Plan walking around the heat: from late spring through early fall, midday temperatures regularly reach the high 90s to low 110s Fahrenheit, so long outdoor walks are more comfortable in the early morning or after sunset. Carry water and use the air-conditioned interior routes through the resorts when you can.

Buses and the monorail

RTC Southern Nevada runs the public transit network. The Deuce is a double-decker bus that runs 24 hours along the Strip and continues to downtown and the Fremont Street area, using RTC passes sold as time-based fares through the rideRTC app or on-street vending machines. The RTC's old limited-stop Strip & Downtown Express (SDX) has been suspended and no longer runs, so the Deuce is the workhorse Strip route; in downtown, the City of Las Vegas separately runs the free Downtown Loop shuttle around the Fremont Street area.

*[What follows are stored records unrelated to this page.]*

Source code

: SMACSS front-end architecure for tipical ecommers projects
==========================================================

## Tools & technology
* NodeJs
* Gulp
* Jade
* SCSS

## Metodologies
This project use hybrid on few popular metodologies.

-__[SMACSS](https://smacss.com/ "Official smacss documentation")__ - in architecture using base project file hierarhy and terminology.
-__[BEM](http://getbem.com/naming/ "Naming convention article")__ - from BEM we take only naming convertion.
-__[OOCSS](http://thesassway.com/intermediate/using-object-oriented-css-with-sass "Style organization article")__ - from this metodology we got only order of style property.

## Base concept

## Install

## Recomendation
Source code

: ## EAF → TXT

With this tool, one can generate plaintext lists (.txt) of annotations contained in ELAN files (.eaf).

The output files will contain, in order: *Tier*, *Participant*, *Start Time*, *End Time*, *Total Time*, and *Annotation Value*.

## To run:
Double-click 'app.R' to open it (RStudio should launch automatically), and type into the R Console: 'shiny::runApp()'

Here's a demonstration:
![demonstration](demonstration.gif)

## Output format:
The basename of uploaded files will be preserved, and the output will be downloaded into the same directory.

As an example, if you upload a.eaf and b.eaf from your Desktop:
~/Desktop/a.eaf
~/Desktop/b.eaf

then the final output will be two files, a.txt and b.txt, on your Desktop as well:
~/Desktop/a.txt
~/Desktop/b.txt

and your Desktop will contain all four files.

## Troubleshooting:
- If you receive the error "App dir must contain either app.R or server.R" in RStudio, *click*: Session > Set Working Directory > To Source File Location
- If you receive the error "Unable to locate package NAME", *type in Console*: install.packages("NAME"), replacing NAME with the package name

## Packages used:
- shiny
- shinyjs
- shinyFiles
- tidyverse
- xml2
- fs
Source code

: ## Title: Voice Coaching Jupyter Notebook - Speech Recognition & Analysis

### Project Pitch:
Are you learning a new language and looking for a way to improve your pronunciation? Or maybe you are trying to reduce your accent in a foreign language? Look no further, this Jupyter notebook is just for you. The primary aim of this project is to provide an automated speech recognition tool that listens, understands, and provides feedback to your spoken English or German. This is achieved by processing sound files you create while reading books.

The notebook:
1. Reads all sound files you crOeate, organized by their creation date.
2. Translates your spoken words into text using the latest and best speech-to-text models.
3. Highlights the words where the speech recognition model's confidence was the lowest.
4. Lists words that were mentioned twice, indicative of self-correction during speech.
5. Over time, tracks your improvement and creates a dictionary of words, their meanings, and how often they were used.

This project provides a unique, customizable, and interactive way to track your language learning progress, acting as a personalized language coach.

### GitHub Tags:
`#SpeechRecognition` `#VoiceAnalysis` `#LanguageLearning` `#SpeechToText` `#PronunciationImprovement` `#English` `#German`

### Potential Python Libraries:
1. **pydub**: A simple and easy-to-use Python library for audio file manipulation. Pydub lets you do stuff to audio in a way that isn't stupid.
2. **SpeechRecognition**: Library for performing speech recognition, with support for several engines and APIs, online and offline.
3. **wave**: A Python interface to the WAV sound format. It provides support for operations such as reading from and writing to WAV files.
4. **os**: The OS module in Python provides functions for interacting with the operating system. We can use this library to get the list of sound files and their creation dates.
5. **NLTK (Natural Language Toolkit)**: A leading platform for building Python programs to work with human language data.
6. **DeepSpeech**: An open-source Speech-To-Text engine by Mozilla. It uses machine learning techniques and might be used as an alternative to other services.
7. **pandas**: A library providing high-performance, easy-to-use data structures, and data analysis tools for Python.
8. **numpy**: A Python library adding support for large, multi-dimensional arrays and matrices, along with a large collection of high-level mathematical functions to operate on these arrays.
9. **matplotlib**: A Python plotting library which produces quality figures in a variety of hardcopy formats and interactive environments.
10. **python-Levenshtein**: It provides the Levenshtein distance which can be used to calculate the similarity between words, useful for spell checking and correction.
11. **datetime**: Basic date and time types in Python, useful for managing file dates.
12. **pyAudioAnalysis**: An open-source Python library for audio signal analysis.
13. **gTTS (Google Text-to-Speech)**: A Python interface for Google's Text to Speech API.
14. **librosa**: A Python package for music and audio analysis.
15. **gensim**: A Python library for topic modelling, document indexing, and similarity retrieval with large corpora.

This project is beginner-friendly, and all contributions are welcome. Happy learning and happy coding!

The Las Vegas Monorail is a separate, privately operated line running along the east side of the Strip with seven stations from SAHARA Las Vegas to MGM Grand, passing the Las Vegas Convention Center — useful for convention-goers and east-side hotels, but it does not cross to the west-side resorts and does not serve the airport.

Rideshare, taxis, and renting a car

Uber, Lyft, and metered taxis are widely available; rideshare pickup at large resorts is often routed to a specific garage level or valet-adjacent zone, so follow the app's pickup point rather than waiting at the front doors. Surge pricing after big shows, concerts, and sporting events is common.

You do not need a car to enjoy the Strip and downtown, and parking at some resorts carries a fee. A rental car makes sense mainly for off-Strip neighborhoods like Chinatown along Spring Mountain Road and for day trips to Red Rock Canyon, Hoover Dam and Lake Mead, and Mount Charleston, where transit does not reach and timing matters.